_Task description_
Write out each line of the records that has "services" in it.

_Given records_

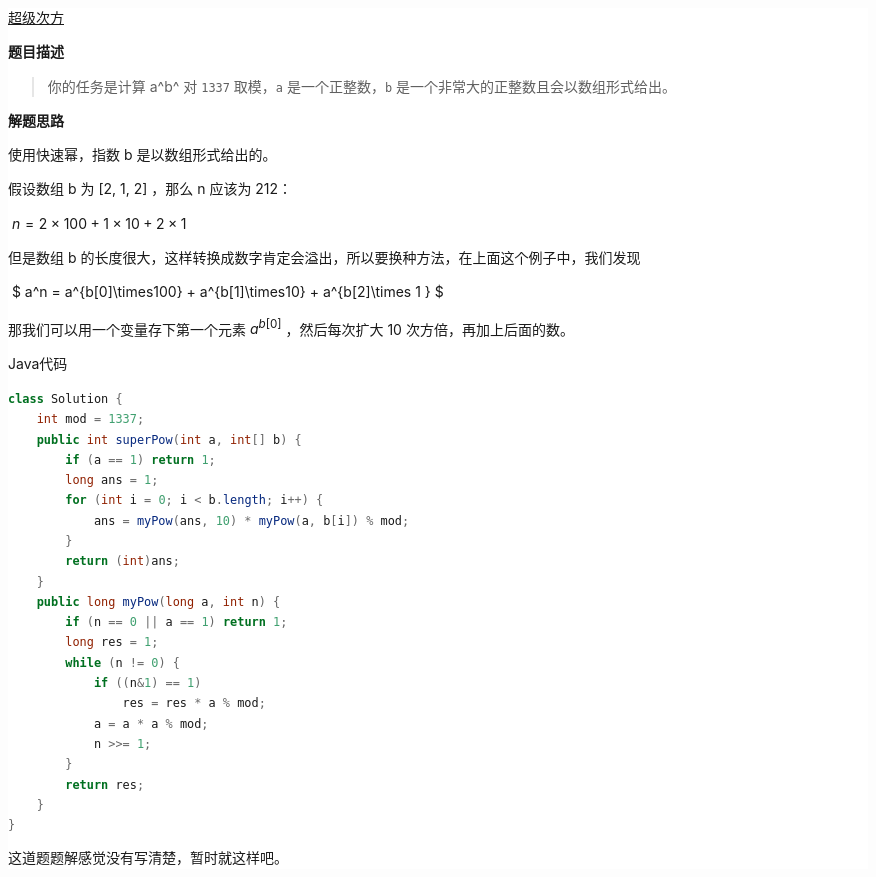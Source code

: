 [超级次方](https://leetcode.cn/problems/super-pow/description/)

**题目描述**

> 你的任务是计算 a^b^  对 `1337` 取模，`a` 是一个正整数，`b` 是一个非常大的正整数且会以数组形式给出。

**解题思路**

使用快速幂，指数 b 是以数组形式给出的。

假设数组 b 为 [2, 1, 2] ，那么 n 应该为 212：

​																		 $n=2\times 100+1\times 10+2\times1$ 

但是数组 b 的长度很大，这样转换成数字肯定会溢出，所以要换种方法，在上面这个例子中，我们发现

​																	 $ a^n = a^{b[0]\times100} + a^{b[1]\times10} + a^{b[2]\times 1 } $ 

那我们可以用一个变量存下第一个元素 $a^{b[0]}$ ，然后每次扩大 10 次方倍，再加上后面的数。

Java代码

```java
class Solution {
    int mod = 1337;
    public int superPow(int a, int[] b) {
        if (a == 1) return 1;
        long ans = 1;
        for (int i = 0; i < b.length; i++) {
            ans = myPow(ans, 10) * myPow(a, b[i]) % mod;
        }
        return (int)ans;
    }
    public long myPow(long a, int n) {
        if (n == 0 || a == 1) return 1;
        long res = 1;
        while (n != 0) {
            if ((n&1) == 1)
                res = res * a % mod;
            a = a * a % mod;
            n >>= 1;
        }
        return res;
    }
}
```

这道题题解感觉没有写清楚，暂时就这样吧。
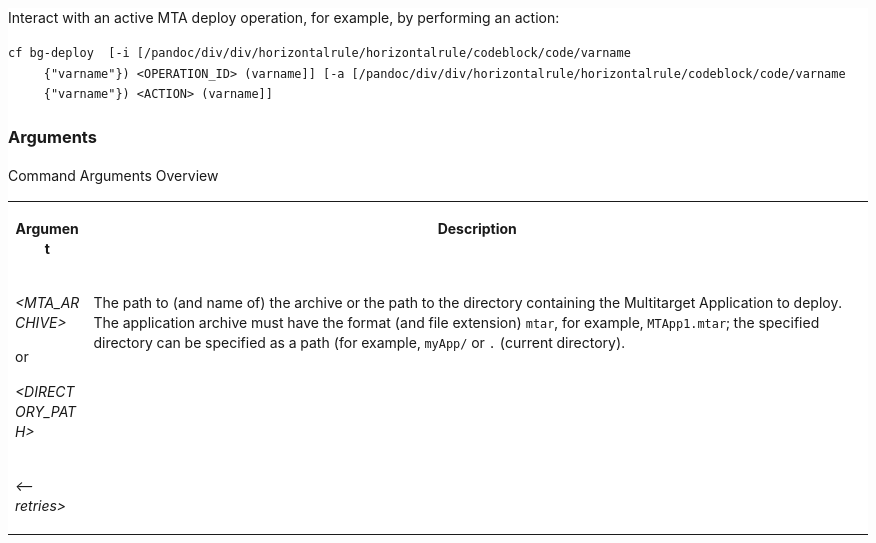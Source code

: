 Interact with an active MTA deploy operation, for example, by performing an action:

```
cf bg-deploy  [-i [/pandoc/div/div/horizontalrule/horizontalrule/codeblock/code/varname
     {"varname"}) <OPERATION_ID> (varname]] [-a [/pandoc/div/div/horizontalrule/horizontalrule/codeblock/code/varname
     {"varname"}) <ACTION> (varname]] 
```



### Arguments

<a name="loio65ddb1b51a0642148c6b468a759a8a2e__table_k23_rp4_kv"/>Command Arguments Overview


<table>
<tr>
<th valign="top">

Argument



</th>
<th valign="top">

Description



</th>
</tr>
<tr>
<td valign="top">

*<MTA\_ARCHIVE\>*

or

*<DIRECTORY\_PATH\>*



</td>
<td valign="top">

The path to \(and name of\) the archive or the path to the directory containing the Multitarget Application to deploy. The application archive must have the format \(and file extension\) `mtar`, for example, `MTApp1.mtar`; the specified directory can be specified as a path \(for example, `myApp/` or `.` \(current directory\).



</td>
</tr>
<tr>
<td valign="top">

*<--retries\>*



</td>
<td valign="top">
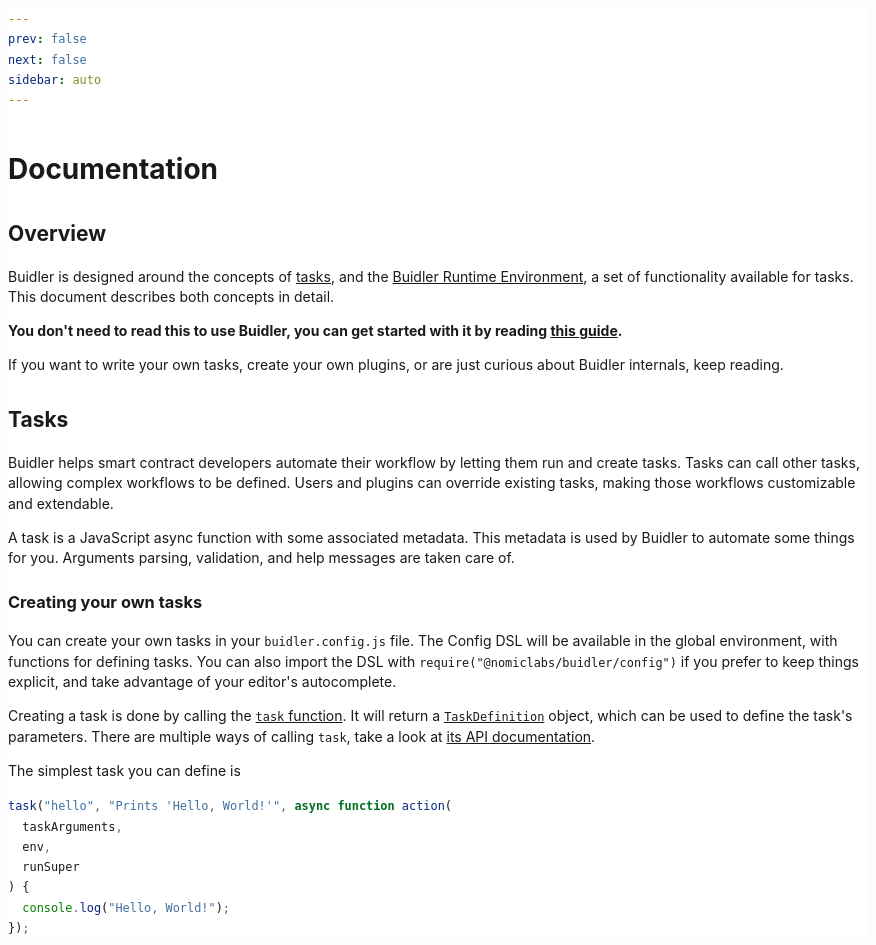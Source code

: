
 ```yaml
---
prev: false
next: false
sidebar: auto
---
```


# Documentation

## Overview

Buidler is designed around the concepts of [tasks](/documentation/#tasks), and the [Buidler Runtime Environment](/documentation/#buidler-runtime-environment-bre), a set of functionality available for tasks. This document describes both concepts in detail.

**You don't need to read this to use Buidler, you can get started with it by reading [this guide](/guides/#getting-started).**

If you want to write your own tasks, create your own plugins, or are just curious about Buidler internals, keep reading.

## Tasks

Buidler helps smart contract developers automate their workflow by letting them run and create tasks. Tasks can call other tasks, allowing complex workflows to be defined. Users and plugins can override existing tasks, making those workflows customizable and extendable.

A task is a JavaScript async function with some associated metadata. This metadata is used by Buidler to automate some things for you. Arguments parsing, validation, and help messages are taken care of.

### Creating your own tasks

You can create your own tasks in your `buidler.config.js` file. The Config DSL will be available in the global environment, with functions for defining tasks. You can also import the DSL with `require("@nomiclabs/buidler/config")` if you prefer to keep things explicit, and take advantage of your editor's autocomplete.

Creating a task is done by calling the [`task` function](/api/#task). It will return a [`TaskDefinition`](/api/interfaces/taskdefinition.html) object, which can be used to define the task's parameters. There are multiple ways of calling `task`, take a look at [its API documentation](/api/#task).

The simplest task you can define is

```js
task("hello", "Prints 'Hello, World!'", async function action(
  taskArguments,
  env,
  runSuper
) {
  console.log("Hello, World!");
});
```
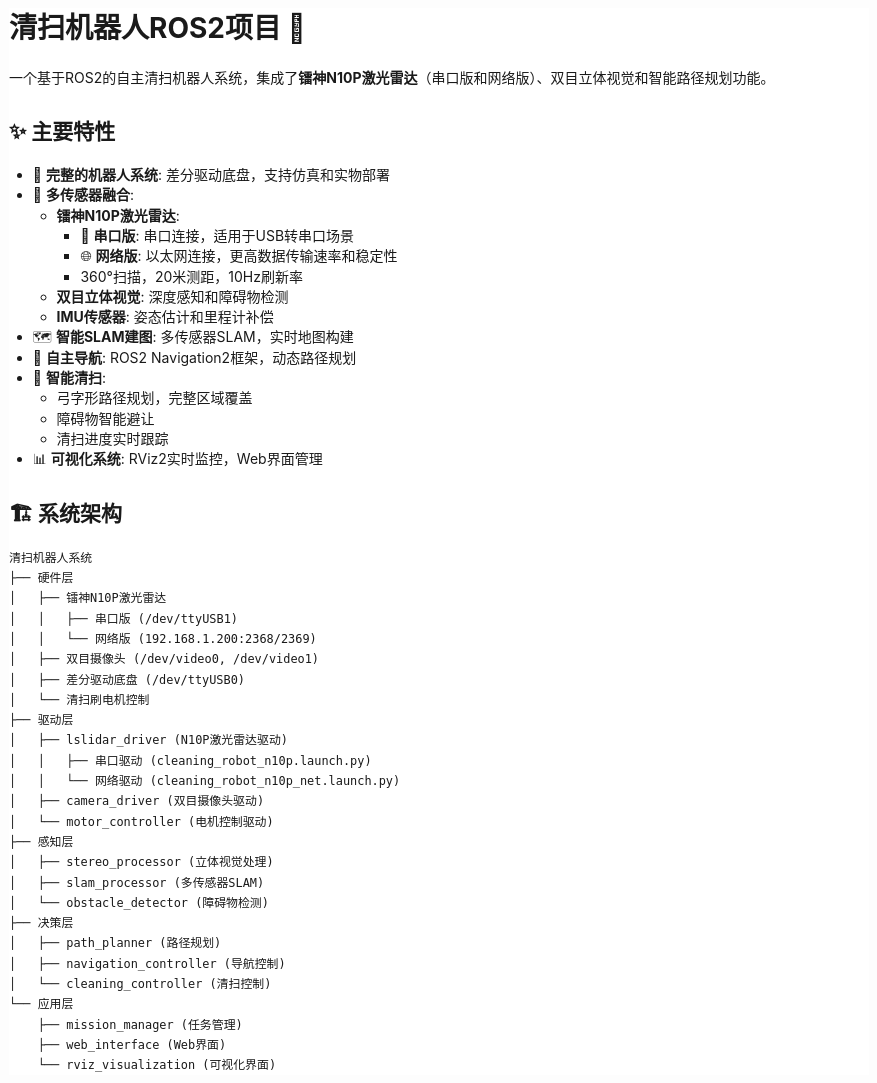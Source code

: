 # 清扫机器人ROS2项目 🤖

一个基于ROS2的自主清扫机器人系统，集成了**镭神N10P激光雷达**（串口版和网络版）、双目立体视觉和智能路径规划功能。

## ✨ 主要特性

- 🤖 **完整的机器人系统**: 差分驱动底盘，支持仿真和实物部署
- 🎯 **多传感器融合**: 
  - **镭神N10P激光雷达**: 
    - 🔌 **串口版**: 串口连接，适用于USB转串口场景
    - 🌐 **网络版**: 以太网连接，更高数据传输速率和稳定性
    - 360°扫描，20米测距，10Hz刷新率
  - **双目立体视觉**: 深度感知和障碍物检测
  - **IMU传感器**: 姿态估计和里程计补偿
- 🗺️ **智能SLAM建图**: 多传感器SLAM，实时地图构建
- 🧭 **自主导航**: ROS2 Navigation2框架，动态路径规划
- 🧹 **智能清扫**: 
  - 弓字形路径规划，完整区域覆盖
  - 障碍物智能避让
  - 清扫进度实时跟踪
- 📊 **可视化系统**: RViz2实时监控，Web界面管理

## 🏗️ 系统架构

```
清扫机器人系统
├── 硬件层
│   ├── 镭神N10P激光雷达
│   │   ├── 串口版 (/dev/ttyUSB1)
│   │   └── 网络版 (192.168.1.200:2368/2369)
│   ├── 双目摄像头 (/dev/video0, /dev/video1)
│   ├── 差分驱动底盘 (/dev/ttyUSB0)
│   └── 清扫刷电机控制
├── 驱动层
│   ├── lslidar_driver (N10P激光雷达驱动)
│   │   ├── 串口驱动 (cleaning_robot_n10p.launch.py)
│   │   └── 网络驱动 (cleaning_robot_n10p_net.launch.py)
│   ├── camera_driver (双目摄像头驱动)
│   └── motor_controller (电机控制驱动)
├── 感知层
│   ├── stereo_processor (立体视觉处理)
│   ├── slam_processor (多传感器SLAM)
│   └── obstacle_detector (障碍物检测)
├── 决策层
│   ├── path_planner (路径规划)
│   ├── navigation_controller (导航控制)
│   └── cleaning_controller (清扫控制)
└── 应用层
    ├── mission_manager (任务管理)
    ├── web_interface (Web界面)
    └── rviz_visualization (可视化界面)
```
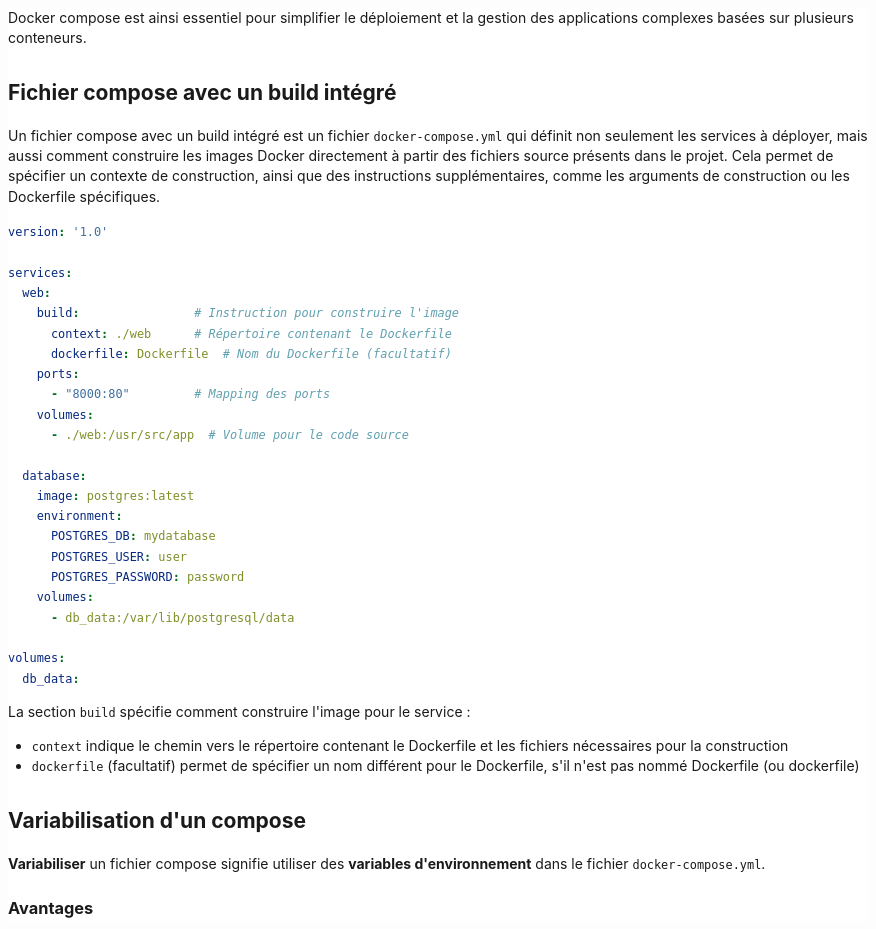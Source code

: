 
Docker compose est ainsi essentiel pour simplifier le déploiement et la gestion des applications complexes basées sur plusieurs conteneurs.

## Fichier compose avec un build intégré

Un fichier compose avec un build intégré est un fichier `docker-compose.yml` qui définit non seulement les services à déployer, 
mais aussi comment construire les images Docker directement à partir des fichiers source présents dans le projet. 
Cela permet de spécifier un contexte de construction, ainsi que des instructions supplémentaires, 
comme les arguments de construction ou les Dockerfile spécifiques.

```yaml
version: '1.0'

services:
  web:
    build:                # Instruction pour construire l'image
      context: ./web      # Répertoire contenant le Dockerfile
      dockerfile: Dockerfile  # Nom du Dockerfile (facultatif)
    ports:
      - "8000:80"         # Mapping des ports
    volumes:
      - ./web:/usr/src/app  # Volume pour le code source

  database:
    image: postgres:latest
    environment:
      POSTGRES_DB: mydatabase
      POSTGRES_USER: user
      POSTGRES_PASSWORD: password
    volumes:
      - db_data:/var/lib/postgresql/data

volumes:
  db_data:
```

La section `build` spécifie comment construire l'image pour le service :

- `context` indique le chemin vers le répertoire contenant le Dockerfile et les fichiers nécessaires pour la construction
- `dockerfile` (facultatif) permet de spécifier un nom différent pour le Dockerfile, s'il n'est pas nommé Dockerfile (ou dockerfile)

## Variabilisation d'un compose

**Variabiliser** un fichier compose signifie utiliser des **variables d'environnement** dans le fichier `docker-compose.yml`.

### Avantages
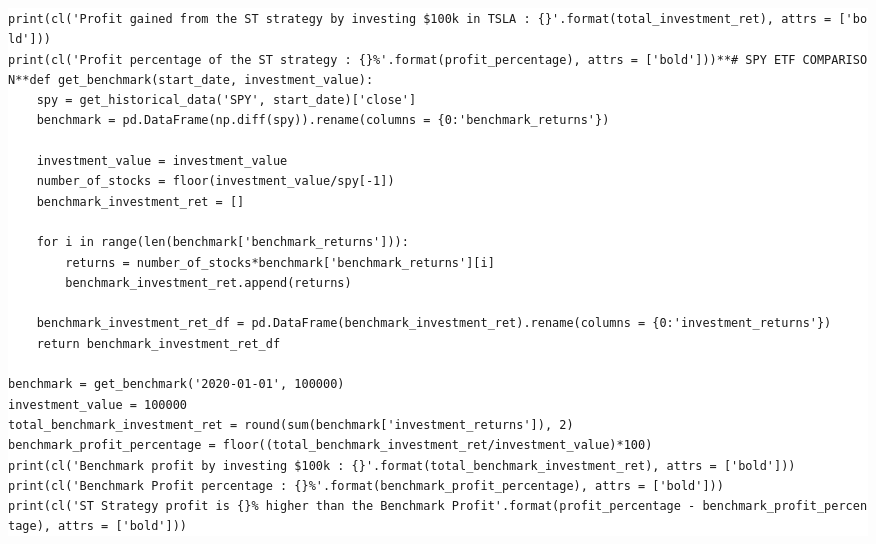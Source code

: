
 ```
print(cl('Profit gained from the ST strategy by investing $100k in TSLA : {}'.format(total_investment_ret), attrs = ['bold']))
print(cl('Profit percentage of the ST strategy : {}%'.format(profit_percentage), attrs = ['bold']))**# SPY ETF COMPARISON**def get_benchmark(start_date, investment_value):
    spy = get_historical_data('SPY', start_date)['close']
    benchmark = pd.DataFrame(np.diff(spy)).rename(columns = {0:'benchmark_returns'})

    investment_value = investment_value
    number_of_stocks = floor(investment_value/spy[-1])
    benchmark_investment_ret = []

    for i in range(len(benchmark['benchmark_returns'])):
        returns = number_of_stocks*benchmark['benchmark_returns'][i]
        benchmark_investment_ret.append(returns)

    benchmark_investment_ret_df = pd.DataFrame(benchmark_investment_ret).rename(columns = {0:'investment_returns'})
    return benchmark_investment_ret_df

benchmark = get_benchmark('2020-01-01', 100000)
investment_value = 100000
total_benchmark_investment_ret = round(sum(benchmark['investment_returns']), 2)
benchmark_profit_percentage = floor((total_benchmark_investment_ret/investment_value)*100)
print(cl('Benchmark profit by investing $100k : {}'.format(total_benchmark_investment_ret), attrs = ['bold']))
print(cl('Benchmark Profit percentage : {}%'.format(benchmark_profit_percentage), attrs = ['bold']))
print(cl('ST Strategy profit is {}% higher than the Benchmark Profit'.format(profit_percentage - benchmark_profit_percentage), attrs = ['bold']))
```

_Answer area_
Un fichier compose avec un build intégré est un fichier `docker-compose.yml` qui définit non seulement les services à déployer, 
services:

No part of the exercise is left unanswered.